A word-for-word copy of the data, with no images, is the required answer.

════════════════════

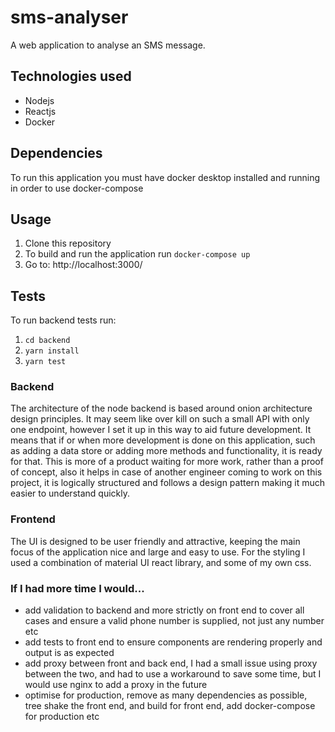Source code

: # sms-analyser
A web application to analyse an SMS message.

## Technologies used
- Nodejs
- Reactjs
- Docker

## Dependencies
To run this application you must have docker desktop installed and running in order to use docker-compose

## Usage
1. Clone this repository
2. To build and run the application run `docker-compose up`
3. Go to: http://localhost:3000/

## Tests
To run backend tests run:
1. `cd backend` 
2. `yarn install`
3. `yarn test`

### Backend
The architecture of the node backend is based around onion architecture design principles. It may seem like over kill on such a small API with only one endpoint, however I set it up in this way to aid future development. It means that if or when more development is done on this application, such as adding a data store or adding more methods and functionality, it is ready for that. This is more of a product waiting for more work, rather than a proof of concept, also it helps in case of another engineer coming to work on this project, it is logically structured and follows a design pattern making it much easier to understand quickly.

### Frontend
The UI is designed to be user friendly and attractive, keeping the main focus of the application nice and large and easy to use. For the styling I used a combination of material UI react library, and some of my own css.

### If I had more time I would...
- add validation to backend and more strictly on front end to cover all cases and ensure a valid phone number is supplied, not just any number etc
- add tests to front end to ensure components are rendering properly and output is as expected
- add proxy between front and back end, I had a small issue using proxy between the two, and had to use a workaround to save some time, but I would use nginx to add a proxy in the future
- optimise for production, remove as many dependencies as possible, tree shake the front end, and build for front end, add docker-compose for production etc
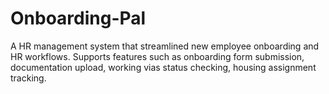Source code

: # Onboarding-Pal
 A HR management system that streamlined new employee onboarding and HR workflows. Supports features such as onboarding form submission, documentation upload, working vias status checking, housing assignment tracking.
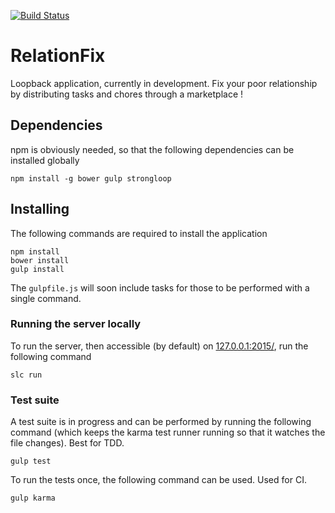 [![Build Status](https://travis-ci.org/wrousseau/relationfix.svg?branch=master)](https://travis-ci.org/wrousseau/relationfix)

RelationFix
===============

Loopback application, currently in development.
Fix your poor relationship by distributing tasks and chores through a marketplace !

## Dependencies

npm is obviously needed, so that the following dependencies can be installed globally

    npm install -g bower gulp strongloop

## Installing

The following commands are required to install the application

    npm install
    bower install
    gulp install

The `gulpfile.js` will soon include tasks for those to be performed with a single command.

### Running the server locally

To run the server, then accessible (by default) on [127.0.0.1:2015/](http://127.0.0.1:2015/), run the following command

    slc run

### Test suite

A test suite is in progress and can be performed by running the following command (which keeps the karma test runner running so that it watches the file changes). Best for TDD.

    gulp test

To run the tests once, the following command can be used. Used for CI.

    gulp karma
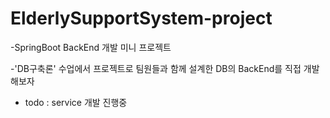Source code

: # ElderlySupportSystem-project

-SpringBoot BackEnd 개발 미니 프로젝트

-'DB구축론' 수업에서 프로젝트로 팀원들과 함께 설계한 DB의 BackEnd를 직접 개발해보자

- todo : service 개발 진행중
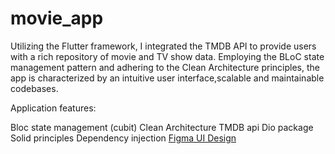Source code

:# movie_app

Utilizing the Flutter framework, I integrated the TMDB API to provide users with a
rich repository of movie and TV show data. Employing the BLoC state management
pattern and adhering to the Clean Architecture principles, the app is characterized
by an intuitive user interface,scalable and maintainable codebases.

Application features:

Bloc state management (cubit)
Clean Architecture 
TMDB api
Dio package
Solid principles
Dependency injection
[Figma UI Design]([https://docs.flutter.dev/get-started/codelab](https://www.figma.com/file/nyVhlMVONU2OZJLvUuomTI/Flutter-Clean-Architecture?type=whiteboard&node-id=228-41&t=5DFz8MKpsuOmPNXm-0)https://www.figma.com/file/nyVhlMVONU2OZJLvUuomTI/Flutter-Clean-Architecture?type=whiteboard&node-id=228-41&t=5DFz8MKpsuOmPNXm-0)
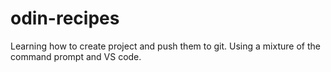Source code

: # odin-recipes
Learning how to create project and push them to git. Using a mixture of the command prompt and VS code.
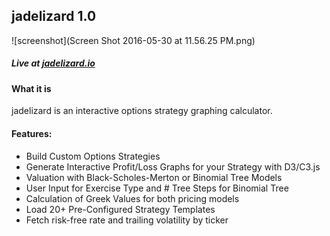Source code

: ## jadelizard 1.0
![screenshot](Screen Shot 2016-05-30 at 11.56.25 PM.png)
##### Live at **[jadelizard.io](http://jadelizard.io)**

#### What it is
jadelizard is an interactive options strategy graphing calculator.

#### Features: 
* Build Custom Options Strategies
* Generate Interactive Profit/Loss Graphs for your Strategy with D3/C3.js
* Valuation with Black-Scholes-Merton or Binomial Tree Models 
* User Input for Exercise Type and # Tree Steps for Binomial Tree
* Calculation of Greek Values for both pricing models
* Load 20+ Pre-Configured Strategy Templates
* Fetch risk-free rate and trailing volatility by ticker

════════════════════

*EXERCISE ANSWER*
Source code

: # sms-analyser
A web application to analyse an SMS message.

## Technologies used
- Nodejs
- Reactjs
- Docker

## Dependencies
To run this application you must have docker desktop installed and running in order to use docker-compose

## Usage
1. Clone this repository
2. To build and run the application run `docker-compose up`
3. Go to: http://localhost:3000/

## Tests
To run backend tests run:
1. `cd backend` 
2. `yarn install`
3. `yarn test`

### Backend
The architecture of the node backend is based around onion architecture design principles. It may seem like over kill on such a small API with only one endpoint, however I set it up in this way to aid future development. It means that if or when more development is done on this application, such as adding a data store or adding more methods and functionality, it is ready for that. This is more of a product waiting for more work, rather than a proof of concept, also it helps in case of another engineer coming to work on this project, it is logically structured and follows a design pattern making it much easier to understand quickly.

### Frontend
The UI is designed to be user friendly and attractive, keeping the main focus of the application nice and large and easy to use. For the styling I used a combination of material UI react library, and some of my own css.

### If I had more time I would...
- add validation to backend and more strictly on front end to cover all cases and ensure a valid phone number is supplied, not just any number etc
- add tests to front end to ensure components are rendering properly and output is as expected
- add proxy between front and back end, I had a small issue using proxy between the two, and had to use a workaround to save some time, but I would use nginx to add a proxy in the future
- optimise for production, remove as many dependencies as possible, tree shake the front end, and build for front end, add docker-compose for production etc
Source code

: # Onboarding-Pal
 A HR management system that streamlined new employee onboarding and HR workflows. Supports features such as onboarding form submission, documentation upload, working vias status checking, housing assignment tracking.
 [![Build Status](https://travis-ci.org/wrousseau/relationfix.svg?branch=master)](https://travis-ci.org/wrousseau/relationfix)

RelationFix
===============

Loopback application, currently in development.
Fix your poor relationship by distributing tasks and chores through a marketplace !

## Dependencies

npm is obviously needed, so that the following dependencies can be installed globally

    npm install -g bower gulp strongloop

## Installing

The following commands are required to install the application

    npm install
    bower install
    gulp install

The `gulpfile.js` will soon include tasks for those to be performed with a single command.

### Running the server locally

To run the server, then accessible (by default) on [127.0.0.1:2015/](http://127.0.0.1:2015/), run the following command

    slc run

### Test suite

A test suite is in progress and can be performed by running the following command (which keeps the karma test runner running so that it watches the file changes). Best for TDD.

    gulp test

To run the tests once, the following command can be used. Used for CI.

    gulp karma
Source code

: # ElderlySupportSystem-project

-SpringBoot BackEnd 개발 미니 프로젝트

-'DB구축론' 수업에서 프로젝트로 팀원들과 함께 설계한 DB의 BackEnd를 직접 개발해보자

- todo : service 개발 진행중
Source code

:# movie_app

Utilizing the Flutter framework, I integrated the TMDB API to provide users with a
rich repository of movie and TV show data. Employing the BLoC state management
pattern and adhering to the Clean Architecture principles, the app is characterized
by an intuitive user interface,scalable and maintainable codebases.

Application features:

Bloc state management (cubit)
Clean Architecture 
TMDB api
Dio package
Solid principles
Dependency injection
[Figma UI Design]([https://docs.flutter.dev/get-started/codelab](https://www.figma.com/file/nyVhlMVONU2OZJLvUuomTI/Flutter-Clean-Architecture?type=whiteboard&node-id=228-41&t=5DFz8MKpsuOmPNXm-0)https://www.figma.com/file/nyVhlMVONU2OZJLvUuomTI/Flutter-Clean-Architecture?type=whiteboard&node-id=228-41&t=5DFz8MKpsuOmPNXm-0)
Source code

: # odin-recipes
Learning how to create project and push them to git. Using a mixture of the command prompt and VS code.
Source code

: ## jadelizard 1.0
![screenshot](Screen Shot 2016-05-30 at 11.56.25 PM.png)
##### Live at **[jadelizard.io](http://jadelizard.io)**

#### What it is
jadelizard is an interactive options strategy graphing calculator.

#### Features: 
* Build Custom Options Strategies
* Generate Interactive Profit/Loss Graphs for your Strategy with D3/C3.js
* Valuation with Black-Scholes-Merton or Binomial Tree Models 
* User Input for Exercise Type and # Tree Steps for Binomial Tree
* Calculation of Greek Values for both pricing models
* Load 20+ Pre-Configured Strategy Templates
* Fetch risk-free rate and trailing volatility by ticker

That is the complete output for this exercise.